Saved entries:
↓

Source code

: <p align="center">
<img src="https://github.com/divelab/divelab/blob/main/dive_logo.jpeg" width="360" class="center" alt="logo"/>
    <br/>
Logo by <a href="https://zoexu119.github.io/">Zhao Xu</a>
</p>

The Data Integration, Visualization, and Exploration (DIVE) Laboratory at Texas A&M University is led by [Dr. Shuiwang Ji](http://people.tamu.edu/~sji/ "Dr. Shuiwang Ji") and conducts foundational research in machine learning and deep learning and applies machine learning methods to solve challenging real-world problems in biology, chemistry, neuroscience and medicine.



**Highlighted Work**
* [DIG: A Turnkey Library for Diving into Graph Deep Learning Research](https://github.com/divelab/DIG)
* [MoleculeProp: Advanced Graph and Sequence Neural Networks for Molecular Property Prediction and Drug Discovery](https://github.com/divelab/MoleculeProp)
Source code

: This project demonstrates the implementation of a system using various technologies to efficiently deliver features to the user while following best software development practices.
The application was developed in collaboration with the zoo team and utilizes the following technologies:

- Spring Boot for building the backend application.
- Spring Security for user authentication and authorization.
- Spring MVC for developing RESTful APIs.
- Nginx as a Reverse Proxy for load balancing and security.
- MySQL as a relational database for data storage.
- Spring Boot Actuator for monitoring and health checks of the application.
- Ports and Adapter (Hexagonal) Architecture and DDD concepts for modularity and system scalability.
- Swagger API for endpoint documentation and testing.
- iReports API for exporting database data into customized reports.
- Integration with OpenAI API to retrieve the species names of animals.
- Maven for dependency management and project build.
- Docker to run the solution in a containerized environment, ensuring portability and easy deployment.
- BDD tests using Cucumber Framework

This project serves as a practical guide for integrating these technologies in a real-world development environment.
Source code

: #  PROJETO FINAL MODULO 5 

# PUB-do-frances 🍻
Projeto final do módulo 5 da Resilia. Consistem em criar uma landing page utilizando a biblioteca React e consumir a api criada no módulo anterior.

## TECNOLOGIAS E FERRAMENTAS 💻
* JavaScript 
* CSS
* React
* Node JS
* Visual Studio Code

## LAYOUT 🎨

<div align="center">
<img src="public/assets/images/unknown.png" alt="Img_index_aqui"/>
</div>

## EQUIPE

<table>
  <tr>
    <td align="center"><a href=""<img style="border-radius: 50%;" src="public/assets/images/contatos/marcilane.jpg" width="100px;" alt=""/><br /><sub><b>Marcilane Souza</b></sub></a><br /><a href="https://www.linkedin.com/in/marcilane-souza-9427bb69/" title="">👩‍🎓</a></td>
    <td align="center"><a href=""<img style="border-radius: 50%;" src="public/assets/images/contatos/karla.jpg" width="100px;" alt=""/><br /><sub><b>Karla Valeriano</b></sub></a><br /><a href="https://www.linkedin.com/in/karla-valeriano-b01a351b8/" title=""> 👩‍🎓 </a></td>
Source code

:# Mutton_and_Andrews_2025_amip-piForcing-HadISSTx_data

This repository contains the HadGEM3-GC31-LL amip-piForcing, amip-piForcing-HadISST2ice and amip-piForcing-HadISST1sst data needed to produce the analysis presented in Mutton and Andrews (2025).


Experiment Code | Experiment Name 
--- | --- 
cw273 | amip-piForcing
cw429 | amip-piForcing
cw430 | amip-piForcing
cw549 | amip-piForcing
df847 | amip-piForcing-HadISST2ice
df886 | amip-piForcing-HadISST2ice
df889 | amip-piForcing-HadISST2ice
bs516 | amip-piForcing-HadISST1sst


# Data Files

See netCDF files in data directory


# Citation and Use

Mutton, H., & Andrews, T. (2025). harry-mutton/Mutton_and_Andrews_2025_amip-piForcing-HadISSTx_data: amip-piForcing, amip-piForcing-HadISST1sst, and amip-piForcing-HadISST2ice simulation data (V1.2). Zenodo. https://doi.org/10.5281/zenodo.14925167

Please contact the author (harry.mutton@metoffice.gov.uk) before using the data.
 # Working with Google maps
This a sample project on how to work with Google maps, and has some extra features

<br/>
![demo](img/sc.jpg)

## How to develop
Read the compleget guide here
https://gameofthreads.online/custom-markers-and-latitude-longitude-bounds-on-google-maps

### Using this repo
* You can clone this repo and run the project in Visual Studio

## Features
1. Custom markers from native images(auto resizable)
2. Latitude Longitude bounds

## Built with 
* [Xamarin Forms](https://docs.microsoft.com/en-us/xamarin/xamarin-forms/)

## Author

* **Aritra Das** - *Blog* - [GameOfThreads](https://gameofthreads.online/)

↑

> _Task instructions_: Make an exact copy of all the entries above.

> _Answer to this exercise_:
Source code

: <p align="center">
<img src="https://github.com/divelab/divelab/blob/main/dive_logo.jpeg" width="360" class="center" alt="logo"/>
    <br/>
Logo by <a href="https://zoexu119.github.io/">Zhao Xu</a>
</p>

The Data Integration, Visualization, and Exploration (DIVE) Laboratory at Texas A&M University is led by [Dr. Shuiwang Ji](http://people.tamu.edu/~sji/ "Dr. Shuiwang Ji") and conducts foundational research in machine learning and deep learning and applies machine learning methods to solve challenging real-world problems in biology, chemistry, neuroscience and medicine.



**Highlighted Work**
* [DIG: A Turnkey Library for Diving into Graph Deep Learning Research](https://github.com/divelab/DIG)
* [MoleculeProp: Advanced Graph and Sequence Neural Networks for Molecular Property Prediction and Drug Discovery](https://github.com/divelab/MoleculeProp)
Source code

: This project demonstrates the implementation of a system using various technologies to efficiently deliver features to the user while following best software development practices.
The application was developed in collaboration with the zoo team and utilizes the following technologies:

- Spring Boot for building the backend application.
- Spring Security for user authentication and authorization.
- Spring MVC for developing RESTful APIs.
- Nginx as a Reverse Proxy for load balancing and security.
- MySQL as a relational database for data storage.
- Spring Boot Actuator for monitoring and health checks of the application.
- Ports and Adapter (Hexagonal) Architecture and DDD concepts for modularity and system scalability.
- Swagger API for endpoint documentation and testing.
- iReports API for exporting database data into customized reports.
- Integration with OpenAI API to retrieve the species names of animals.
- Maven for dependency management and project build.
- Docker to run the solution in a containerized environment, ensuring portability and easy deployment.
- BDD tests using Cucumber Framework

This project serves as a practical guide for integrating these technologies in a real-world development environment.
Source code

: #  PROJETO FINAL MODULO 5 

# PUB-do-frances 🍻
Projeto final do módulo 5 da Resilia. Consistem em criar uma landing page utilizando a biblioteca React e consumir a api criada no módulo anterior.

## TECNOLOGIAS E FERRAMENTAS 💻
* JavaScript 
* CSS
* React
* Node JS
* Visual Studio Code

## LAYOUT 🎨

<div align="center">
<img src="public/assets/images/unknown.png" alt="Img_index_aqui"/>
</div>

## EQUIPE

<table>
  <tr>
    <td align="center"><a href=""<img style="border-radius: 50%;" src="public/assets/images/contatos/marcilane.jpg" width="100px;" alt=""/><br /><sub><b>Marcilane Souza</b></sub></a><br /><a href="https://www.linkedin.com/in/marcilane-souza-9427bb69/" title="">👩‍🎓</a></td>
    <td align="center"><a href=""<img style="border-radius: 50%;" src="public/assets/images/contatos/karla.jpg" width="100px;" alt=""/><br /><sub><b>Karla Valeriano</b></sub></a><br /><a href="https://www.linkedin.com/in/karla-valeriano-b01a351b8/" title=""> 👩‍🎓 </a></td>
Source code

:# Mutton_and_Andrews_2025_amip-piForcing-HadISSTx_data

This repository contains the HadGEM3-GC31-LL amip-piForcing, amip-piForcing-HadISST2ice and amip-piForcing-HadISST1sst data needed to produce the analysis presented in Mutton and Andrews (2025).


Experiment Code | Experiment Name 
--- | --- 
cw273 | amip-piForcing
cw429 | amip-piForcing
cw430 | amip-piForcing
cw549 | amip-piForcing
df847 | amip-piForcing-HadISST2ice
df886 | amip-piForcing-HadISST2ice
df889 | amip-piForcing-HadISST2ice
bs516 | amip-piForcing-HadISST1sst


# Data Files

See netCDF files in data directory


# Citation and Use

Mutton, H., & Andrews, T. (2025). harry-mutton/Mutton_and_Andrews_2025_amip-piForcing-HadISSTx_data: amip-piForcing, amip-piForcing-HadISST1sst, and amip-piForcing-HadISST2ice simulation data (V1.2). Zenodo. https://doi.org/10.5281/zenodo.14925167

Please contact the author (harry.mutton@metoffice.gov.uk) before using the data.
 # Working with Google maps
This a sample project on how to work with Google maps, and has some extra features

<br/>
![demo](img/sc.jpg)

## How to develop
Read the compleget guide here
https://gameofthreads.online/custom-markers-and-latitude-longitude-bounds-on-google-maps

### Using this repo
* You can clone this repo and run the project in Visual Studio

## Features
1. Custom markers from native images(auto resizable)
2. Latitude Longitude bounds

## Built with 
* [Xamarin Forms](https://docs.microsoft.com/en-us/xamarin/xamarin-forms/)

## Author

* **Aritra Das** - *Blog* - [GameOfThreads](https://gameofthreads.online/)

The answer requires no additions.